Report of the Secretary-General pursuant to Security Council resolution 1820 (S/2009/362)
1. The present report is submitted pursuant to Security Council resolution 1820 (2008), in which the Council requested me to submit a progress report on implementation of resolution 1820 (2008), including information on, inter alia, situations of armed conflict in which sexual violence has been widely or systematically employed against civilians; analysis of the prevalence and trends of sexual violence in situations of armed conflict; proposals for strategies to minimize the susceptibility of women and girls to such violence; benchmarks for measuring progress in preventing and addressing sexual violence; information on my plans to facilitate the collection of timely, objective, accurate and reliable information on the use of sexual violence in situations of armed conflict; and information on actions taken by parties to armed conflict to implement their obligations as described in resolution 1820.

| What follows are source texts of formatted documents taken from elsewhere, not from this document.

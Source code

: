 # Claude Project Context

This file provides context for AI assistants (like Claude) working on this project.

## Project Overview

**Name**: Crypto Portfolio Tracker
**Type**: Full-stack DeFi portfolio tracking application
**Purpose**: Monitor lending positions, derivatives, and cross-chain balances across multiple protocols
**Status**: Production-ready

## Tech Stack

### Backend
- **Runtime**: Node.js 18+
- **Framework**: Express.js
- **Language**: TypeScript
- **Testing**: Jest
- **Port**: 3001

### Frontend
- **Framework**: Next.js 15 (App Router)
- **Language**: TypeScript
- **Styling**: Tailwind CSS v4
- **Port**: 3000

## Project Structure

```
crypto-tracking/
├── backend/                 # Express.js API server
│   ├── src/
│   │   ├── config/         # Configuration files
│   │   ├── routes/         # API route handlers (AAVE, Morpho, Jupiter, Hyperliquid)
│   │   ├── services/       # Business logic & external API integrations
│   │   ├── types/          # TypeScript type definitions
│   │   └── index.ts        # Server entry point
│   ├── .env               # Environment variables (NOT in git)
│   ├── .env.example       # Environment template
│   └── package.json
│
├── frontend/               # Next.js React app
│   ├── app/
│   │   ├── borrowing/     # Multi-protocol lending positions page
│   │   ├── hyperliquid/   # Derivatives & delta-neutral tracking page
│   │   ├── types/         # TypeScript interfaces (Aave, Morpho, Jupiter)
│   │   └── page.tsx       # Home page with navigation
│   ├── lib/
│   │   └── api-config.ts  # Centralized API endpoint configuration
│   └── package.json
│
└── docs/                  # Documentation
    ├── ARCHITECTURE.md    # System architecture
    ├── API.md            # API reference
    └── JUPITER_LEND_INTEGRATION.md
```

2. Following the adoption of the resolution, I entrusted the Department of Peacekeeping Operations, in close coordination with all relevant stakeholders, to undertake appropriate follow-up, including the preparation of the present report. To this end, the Department of Peacekeeping Operations established a coordination group at Headquarters, led by a senior focal point, with the participation of all departments, specialized agencies, funds and programmes concerned, including those represented in UN Action against Sexual Violence in Conflict (UN Action).(1) At the country level, senior-level mission focal points were designated to ensure consolidated inputs from relevant peacekeeping and political mission components, the United Nations country team, and implementing partners. The present report is thus the result of extensive consultations and submissions from headquarters and country-level. It has also been informed by the insights of Member States, non-governmental organizations, legal experts and researchers.

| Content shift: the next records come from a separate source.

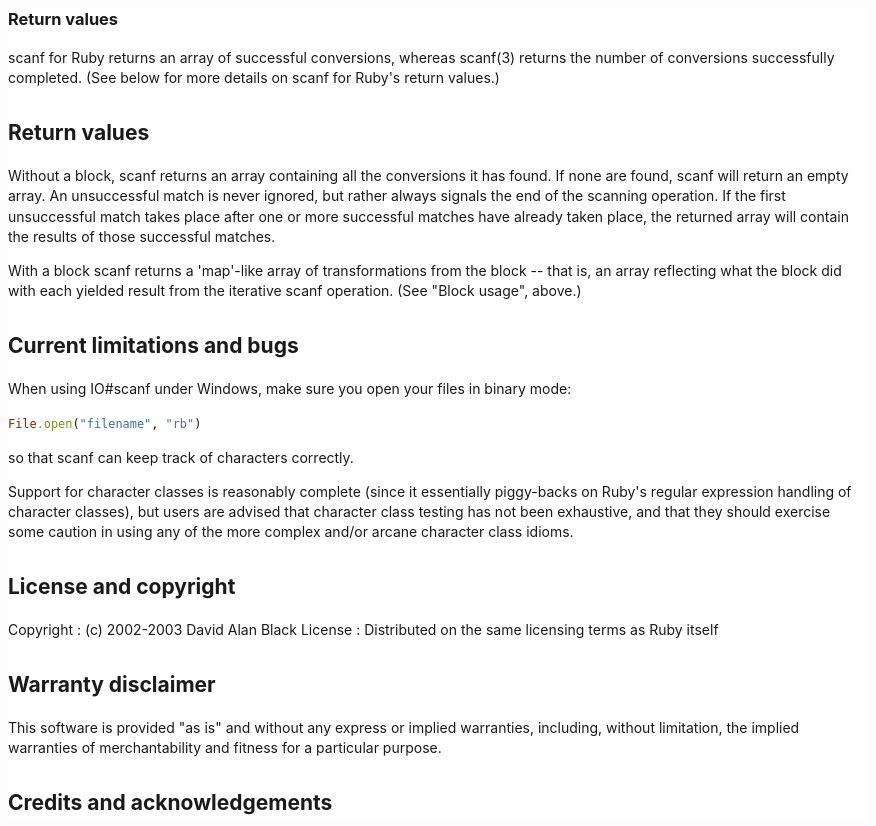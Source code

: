 ### Return values

scanf for Ruby returns an array of successful conversions, whereas
scanf(3) returns the number of conversions successfully completed. (See
below for more details on scanf for Ruby's return values.)

## Return values

Without a block, scanf returns an array containing all the conversions
it has found. If none are found, scanf will return an empty array. An
unsuccessful match is never ignored, but rather always signals the end
of the scanning operation. If the first unsuccessful match takes place
after one or more successful matches have already taken place, the
returned array will contain the results of those successful matches.

With a block scanf returns a 'map'-like array of transformations from
the block -- that is, an array reflecting what the block did with each
yielded result from the iterative scanf operation. (See "Block usage",
above.)

## Current limitations and bugs

When using IO#scanf under Windows, make sure you open your files in
binary mode:


```ruby
File.open("filename", "rb")
```

so that scanf can keep track of characters correctly.

Support for character classes is reasonably complete (since it
essentially piggy-backs on Ruby's regular expression handling of
character classes), but users are advised that character class testing
has not been exhaustive, and that they should exercise some caution in
using any of the more complex and/or arcane character class idioms.

## License and copyright

Copyright
: (c) 2002-2003 David Alan Black License
: Distributed on the same licensing terms as Ruby itself

## Warranty disclaimer

This software is provided "as is" and without any express or implied
warranties, including, without limitation, the implied warranties of
merchantability and fitness for a particular purpose.

## Credits and acknowledgements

3. In accordance with resolution 1820 (2008), the present report is confined to the implementation of the resolution in the context of situations that are on the agenda of the Council. These situations are not limited to what can at present be described as armed conflict situations. However, the resolution is essentially concerned with sexual violence against civilians during and in the aftermath of armed conflicts and with related issues; the approach in this report is generally similarly focussed. It should also be noted that sexual violence occurs in armed conflicts around the world that are not on the Council's agenda. While the information in this report is limited to the last two decades, sexual violence has been used against civilians, particularly women and girls, in many conflicts throughout history. The main focus of the report is on peace and security and justice matters relating to sexual violence. It is informed by the definitions of rape and other forms of sexual violence under international criminal law.(2) Most of the inputs that were received from the country level refer to definitions that are contained in national law. It is also guided by the meaning of "widespread" and "systematic" as reflected in international jurisprudence in relation to crimes against humanity.(3)

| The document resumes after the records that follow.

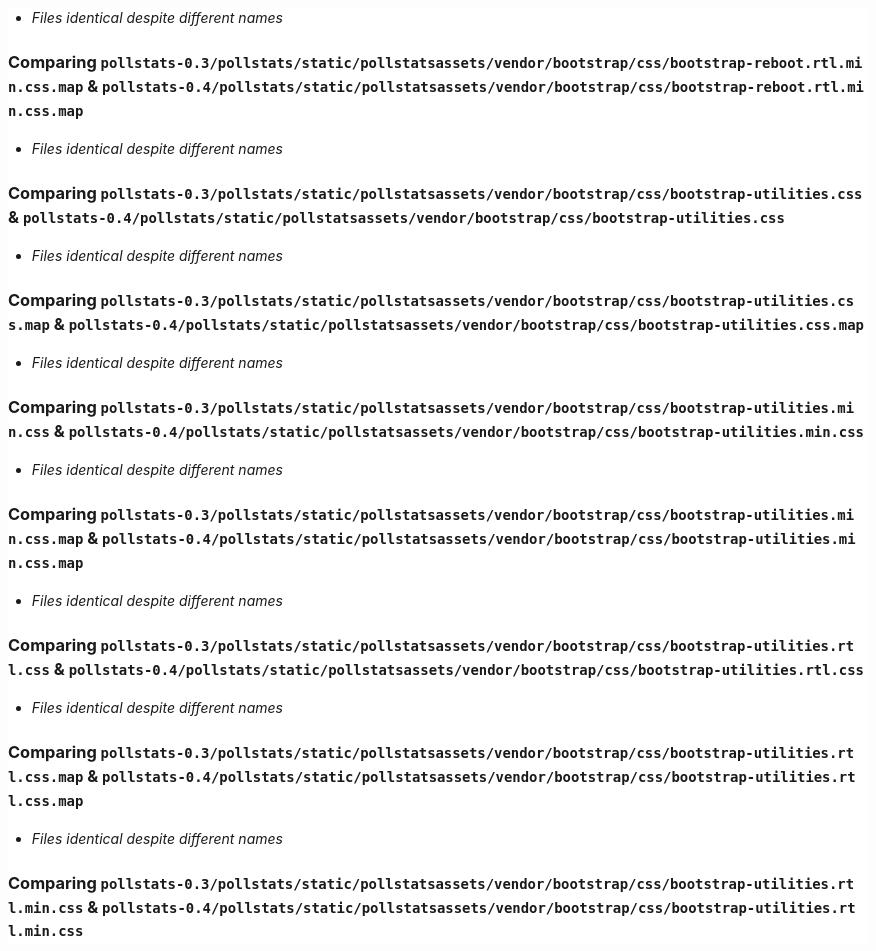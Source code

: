  * *Files identical despite different names*

### Comparing `pollstats-0.3/pollstats/static/pollstatsassets/vendor/bootstrap/css/bootstrap-reboot.rtl.min.css.map` & `pollstats-0.4/pollstats/static/pollstatsassets/vendor/bootstrap/css/bootstrap-reboot.rtl.min.css.map`

 * *Files identical despite different names*

### Comparing `pollstats-0.3/pollstats/static/pollstatsassets/vendor/bootstrap/css/bootstrap-utilities.css` & `pollstats-0.4/pollstats/static/pollstatsassets/vendor/bootstrap/css/bootstrap-utilities.css`

 * *Files identical despite different names*

### Comparing `pollstats-0.3/pollstats/static/pollstatsassets/vendor/bootstrap/css/bootstrap-utilities.css.map` & `pollstats-0.4/pollstats/static/pollstatsassets/vendor/bootstrap/css/bootstrap-utilities.css.map`

 * *Files identical despite different names*

### Comparing `pollstats-0.3/pollstats/static/pollstatsassets/vendor/bootstrap/css/bootstrap-utilities.min.css` & `pollstats-0.4/pollstats/static/pollstatsassets/vendor/bootstrap/css/bootstrap-utilities.min.css`

 * *Files identical despite different names*

### Comparing `pollstats-0.3/pollstats/static/pollstatsassets/vendor/bootstrap/css/bootstrap-utilities.min.css.map` & `pollstats-0.4/pollstats/static/pollstatsassets/vendor/bootstrap/css/bootstrap-utilities.min.css.map`

 * *Files identical despite different names*

### Comparing `pollstats-0.3/pollstats/static/pollstatsassets/vendor/bootstrap/css/bootstrap-utilities.rtl.css` & `pollstats-0.4/pollstats/static/pollstatsassets/vendor/bootstrap/css/bootstrap-utilities.rtl.css`

 * *Files identical despite different names*

### Comparing `pollstats-0.3/pollstats/static/pollstatsassets/vendor/bootstrap/css/bootstrap-utilities.rtl.css.map` & `pollstats-0.4/pollstats/static/pollstatsassets/vendor/bootstrap/css/bootstrap-utilities.rtl.css.map`

 * *Files identical despite different names*

### Comparing `pollstats-0.3/pollstats/static/pollstatsassets/vendor/bootstrap/css/bootstrap-utilities.rtl.min.css` & `pollstats-0.4/pollstats/static/pollstatsassets/vendor/bootstrap/css/bootstrap-utilities.rtl.min.css`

4. The request in resolution 1820 (2008) for analysis of the prevalence and trends of sexual violence in situations of armed conflict must be considered in the light of the complexities of gathering comprehensive information on sexual violence, even in the best of conditions. Sexual violence is deeply dehumanizing, inflicts intense mental and physical trauma, and is often accompanied by fear, shame and stigma.
It is a well-established method of torture.(4) For these reasons and particularly in the absence of protection or services, victims do not easily disclose their experiences and there is gross under-reporting of cases.5 In conflict situations, efforts to document sexual violence are further complicated by chaotic circumstances and population movements, safety concerns, and a breakdown or lack of systems to collect and report information. To ascertain prevalence, population-based surveys would need to be conducted and these are difficult to undertake in conflict settings. However, any lack of comprehensive information should not preclude efforts to prevent and respond to sexual violence. Information from other sources such as police and human rights reports, case report statistics from organizations providing services to survivors, and courts, including international courts, can provide valuable, if partial, insights into a given situation.